Igreja. Papa Francisco pede perdão por abusos de clérigos católicos

O arcebispo Viganò revelou que denunciou abusos sexuais ao pontífice, mas que este o ignorou

“Esta ferida aberta desafia-nos a sermos firmes e decisivos na procura da verdade e da justiça. Peço perdão por estes crimes e pelos escândalos e traições sentidas por tantos na família de Deus”. Foi assim que o papa Francisco reagiu às denúncias de abusos sexuais por clérigos católicos durante a sua visita de dois dias à Irlanda, depois de o papa João Paulo II a ter visitado há 39 anos, em 1979. 

“Nenhum de nós pode deixar de se comover com as histórias de jovens que sofreram abusos e que foram roubados da sua inocência, deixando cicatrizes”, continuou o mais alto representante da Igreja Católica perante milhares de fíeis no Santuário de Maria, em Knock, na parte ocidental da Irlanda.

Se a viagem do papa Francisco tinha como objetivo celebrar a aparição da Vírgem Maria em Knock, em 1879, a verdade é que a visita ficou marcada tanto  por escândalos de abusos sexuais como pela retirada forçada dos bebés recém-nascidos às suas mães em instituições católicas. 

Enquanto o papa celebrava a missa de domingo em Dublin, a poucos quilómetros centenas de sobreviventes de abusos e seus familiares reuniram-se no Jardim da Recordação. 

No sábado, o papa encontrou-se durante 90 minutos com oito sobreviventes de abusos sexuais por clérigos católicos.

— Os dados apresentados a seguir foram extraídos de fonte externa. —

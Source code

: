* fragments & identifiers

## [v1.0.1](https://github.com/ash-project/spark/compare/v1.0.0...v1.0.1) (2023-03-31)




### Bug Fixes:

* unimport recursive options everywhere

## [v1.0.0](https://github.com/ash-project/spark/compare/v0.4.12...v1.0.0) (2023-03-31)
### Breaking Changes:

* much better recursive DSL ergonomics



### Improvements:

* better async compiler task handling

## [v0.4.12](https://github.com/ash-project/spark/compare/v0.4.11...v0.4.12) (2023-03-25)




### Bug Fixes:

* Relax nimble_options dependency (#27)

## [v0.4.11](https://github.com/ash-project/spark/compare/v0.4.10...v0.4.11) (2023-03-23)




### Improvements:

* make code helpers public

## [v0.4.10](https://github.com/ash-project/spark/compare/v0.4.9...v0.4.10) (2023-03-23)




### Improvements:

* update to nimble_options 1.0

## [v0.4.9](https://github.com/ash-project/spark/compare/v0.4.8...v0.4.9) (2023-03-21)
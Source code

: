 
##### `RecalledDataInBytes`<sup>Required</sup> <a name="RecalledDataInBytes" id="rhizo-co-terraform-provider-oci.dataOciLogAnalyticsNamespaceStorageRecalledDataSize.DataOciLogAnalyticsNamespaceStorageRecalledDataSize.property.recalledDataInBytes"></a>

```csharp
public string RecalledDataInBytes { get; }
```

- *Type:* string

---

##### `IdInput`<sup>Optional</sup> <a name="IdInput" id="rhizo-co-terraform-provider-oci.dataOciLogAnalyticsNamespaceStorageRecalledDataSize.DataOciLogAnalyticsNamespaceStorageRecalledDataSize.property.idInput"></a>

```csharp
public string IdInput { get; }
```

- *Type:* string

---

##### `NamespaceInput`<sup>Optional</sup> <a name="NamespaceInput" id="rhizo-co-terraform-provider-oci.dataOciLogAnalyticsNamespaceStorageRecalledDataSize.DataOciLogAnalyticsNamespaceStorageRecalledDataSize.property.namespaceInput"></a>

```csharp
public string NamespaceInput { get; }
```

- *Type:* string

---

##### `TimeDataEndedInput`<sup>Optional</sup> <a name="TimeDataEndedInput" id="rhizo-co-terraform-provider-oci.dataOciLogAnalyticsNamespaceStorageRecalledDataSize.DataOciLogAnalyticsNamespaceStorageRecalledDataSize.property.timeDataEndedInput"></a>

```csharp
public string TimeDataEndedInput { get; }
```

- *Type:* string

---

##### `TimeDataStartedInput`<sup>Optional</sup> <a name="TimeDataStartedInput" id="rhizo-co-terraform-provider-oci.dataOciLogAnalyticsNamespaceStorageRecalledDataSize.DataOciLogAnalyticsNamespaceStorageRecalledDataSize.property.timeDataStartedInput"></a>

Um dos oito sobreviventes, Paul Redmond, revelou que o papa se referiu, durante o encontro, à ocultação dos abusos pela instituição como “caca” – excrementos. E disse ainda que entregaram ao pontífice uma carta, tanto em inglês como em espanho, sobre um outro escândalo que atingiu a Igreja nos últimos anos: mais de 100 mil mães foram compulsivamente separadas dos seus bebés recém-nascidos na Irlanda por terem engravidado fora do casamento. E às mães que tentassem voltar a encontrar os seus filhos era-lhes dito que estariam a incorrer num “pecado mortal”. 

“Como ato de cura, papa Francisco, pedimos-lhe que deixe claro à comunidade envelhecida e  moribunda de mães e adotados de que não houve qualquer pecado no reencontro. Este deve ser encorajado e facilitado pela Igreja Católica”, pode-se ler na carta entregue ao pontífice.

Os pedidos de perdão públicos do Papa não surtiram o efeito pretendido em todos os fíeis, com alguns a ficarem desapontados por não ter passado das palavras aos atos, nomeadamente com medidas para punir os clérigos que cometeram os abusos, segundo o “Guardian”. A confiança no pontífice sofreu um  novo abalo quando o arcebispo Carlo Maria Viganò, de 77 anos, revelou que conversou com o papa para denunciar os abusos do arcebispo de Washington, EUA,  Theodore McCarrick, a preferindo ignorá-los. A conversa ocorreu três meses depois de o papa ser eleito pelo conclave. “A corrupção chegou ao topo da hierarquia da Igreja”, afirmou Vigano num testamento de 11 páginas. “Ainda que [o papa] Francisco soubesse que [McCarrick] era um homem corrupto, protegeu-o até ao fim”, continuou Vigano. Perante a inação do papa, o arcebispo Vigano exigiu que a demissão do pontifice acompanhasse a de todos os envolvidos em crimes de abuso sexual.